Stuff piling up in the rear view mirror

I'm listening to some old Pablo Cruise on YouTube while I undertake another round of Swedish death cleaning. Today I packed up my collection of academic books into one small but heavy cardboard box. The music is making me sad. I'm remembering the 1970s. Love will find a way. Ha. Overly optimistic sentiment. I'm sad because in the 70s, I didn't know what I was capable of, good and bad. My brain was still forming. Now I look at these books on factor analysis and structural equation modeling and marvel that my brain was once capable of comprehending their content. I peaked in 2013. It's been a messy downhill slide ever since.

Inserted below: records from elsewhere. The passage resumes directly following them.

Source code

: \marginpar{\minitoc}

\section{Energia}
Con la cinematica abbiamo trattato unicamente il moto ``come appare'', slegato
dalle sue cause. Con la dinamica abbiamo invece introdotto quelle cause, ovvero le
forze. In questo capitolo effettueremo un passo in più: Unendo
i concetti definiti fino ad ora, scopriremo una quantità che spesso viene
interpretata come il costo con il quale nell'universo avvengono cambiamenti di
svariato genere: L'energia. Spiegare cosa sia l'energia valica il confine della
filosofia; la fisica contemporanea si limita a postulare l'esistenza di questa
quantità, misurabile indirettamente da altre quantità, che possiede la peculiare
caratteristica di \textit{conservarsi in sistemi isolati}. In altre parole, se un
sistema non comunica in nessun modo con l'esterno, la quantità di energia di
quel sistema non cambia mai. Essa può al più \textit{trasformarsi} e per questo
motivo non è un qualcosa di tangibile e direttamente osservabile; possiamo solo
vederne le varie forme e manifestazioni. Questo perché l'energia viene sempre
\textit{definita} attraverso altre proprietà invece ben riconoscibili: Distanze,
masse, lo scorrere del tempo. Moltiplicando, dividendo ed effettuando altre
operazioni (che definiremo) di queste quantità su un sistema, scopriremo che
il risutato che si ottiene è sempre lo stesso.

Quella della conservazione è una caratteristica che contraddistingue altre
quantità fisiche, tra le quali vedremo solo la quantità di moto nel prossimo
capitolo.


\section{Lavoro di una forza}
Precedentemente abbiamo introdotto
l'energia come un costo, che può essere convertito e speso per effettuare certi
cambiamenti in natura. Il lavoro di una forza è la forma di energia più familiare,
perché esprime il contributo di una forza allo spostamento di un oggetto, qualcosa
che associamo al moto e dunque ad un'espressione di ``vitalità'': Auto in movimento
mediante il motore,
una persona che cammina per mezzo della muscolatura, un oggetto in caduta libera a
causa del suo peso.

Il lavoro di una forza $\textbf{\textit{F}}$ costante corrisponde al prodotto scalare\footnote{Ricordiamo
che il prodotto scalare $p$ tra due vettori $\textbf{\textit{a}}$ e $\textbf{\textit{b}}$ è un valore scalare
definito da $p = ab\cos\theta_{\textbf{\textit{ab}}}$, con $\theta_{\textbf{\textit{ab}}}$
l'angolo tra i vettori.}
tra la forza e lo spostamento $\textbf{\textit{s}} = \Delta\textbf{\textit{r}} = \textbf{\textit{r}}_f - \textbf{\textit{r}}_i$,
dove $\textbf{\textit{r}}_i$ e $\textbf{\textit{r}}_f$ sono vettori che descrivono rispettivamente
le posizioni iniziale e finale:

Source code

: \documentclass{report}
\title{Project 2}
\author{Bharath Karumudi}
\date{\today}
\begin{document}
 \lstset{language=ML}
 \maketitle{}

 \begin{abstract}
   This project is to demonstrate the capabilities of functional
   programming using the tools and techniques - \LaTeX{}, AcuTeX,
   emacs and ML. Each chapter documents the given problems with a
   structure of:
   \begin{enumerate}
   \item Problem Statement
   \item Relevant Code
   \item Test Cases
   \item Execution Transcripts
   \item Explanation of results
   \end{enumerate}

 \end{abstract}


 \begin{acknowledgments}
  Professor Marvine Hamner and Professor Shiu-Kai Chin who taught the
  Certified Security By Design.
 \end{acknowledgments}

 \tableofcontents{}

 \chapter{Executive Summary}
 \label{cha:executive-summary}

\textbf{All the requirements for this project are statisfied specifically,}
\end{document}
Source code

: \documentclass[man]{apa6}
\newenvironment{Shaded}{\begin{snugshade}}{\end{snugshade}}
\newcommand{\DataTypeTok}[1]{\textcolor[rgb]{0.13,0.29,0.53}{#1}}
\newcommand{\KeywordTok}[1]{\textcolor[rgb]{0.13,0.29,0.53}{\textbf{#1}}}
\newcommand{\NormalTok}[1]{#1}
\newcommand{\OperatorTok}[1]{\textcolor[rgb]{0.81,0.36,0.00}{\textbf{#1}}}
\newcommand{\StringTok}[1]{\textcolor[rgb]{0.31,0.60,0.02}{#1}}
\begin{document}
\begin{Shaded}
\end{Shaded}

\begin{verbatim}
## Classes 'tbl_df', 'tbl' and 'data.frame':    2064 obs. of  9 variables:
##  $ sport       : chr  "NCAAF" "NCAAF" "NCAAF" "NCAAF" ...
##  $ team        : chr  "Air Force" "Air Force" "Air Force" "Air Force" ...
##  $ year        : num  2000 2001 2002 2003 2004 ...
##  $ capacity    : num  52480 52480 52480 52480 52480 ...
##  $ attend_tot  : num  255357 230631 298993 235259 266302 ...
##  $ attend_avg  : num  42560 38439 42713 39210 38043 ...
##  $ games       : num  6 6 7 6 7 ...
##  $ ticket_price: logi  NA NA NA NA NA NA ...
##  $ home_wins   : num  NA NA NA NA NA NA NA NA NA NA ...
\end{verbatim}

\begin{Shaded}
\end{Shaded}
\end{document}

Lately I seem to dip in and out of jettison mode. Today this is what is on my mind. I had planned to write about my exciting adventure preparing for and undergoing an endoscopy and a colonoscopy (I got the twofer deal), but I'm over it. That is so last week. I can't find the energy to even think about it. Even though few things are funnier than having a camera rammed up one's butt, suffice it to say, I have nothing new to offer. Most of you have probably already had to suffer the indignity one or more times. All I can say is, thank God for my friend S and praise the Lord and pass the Propofol. Lying there trussed up like a Thanksgiving turkey, with a plastic gizmo holding my mouth open and my privates flapping in the wind, I was never so glad to exit stage right in all my life.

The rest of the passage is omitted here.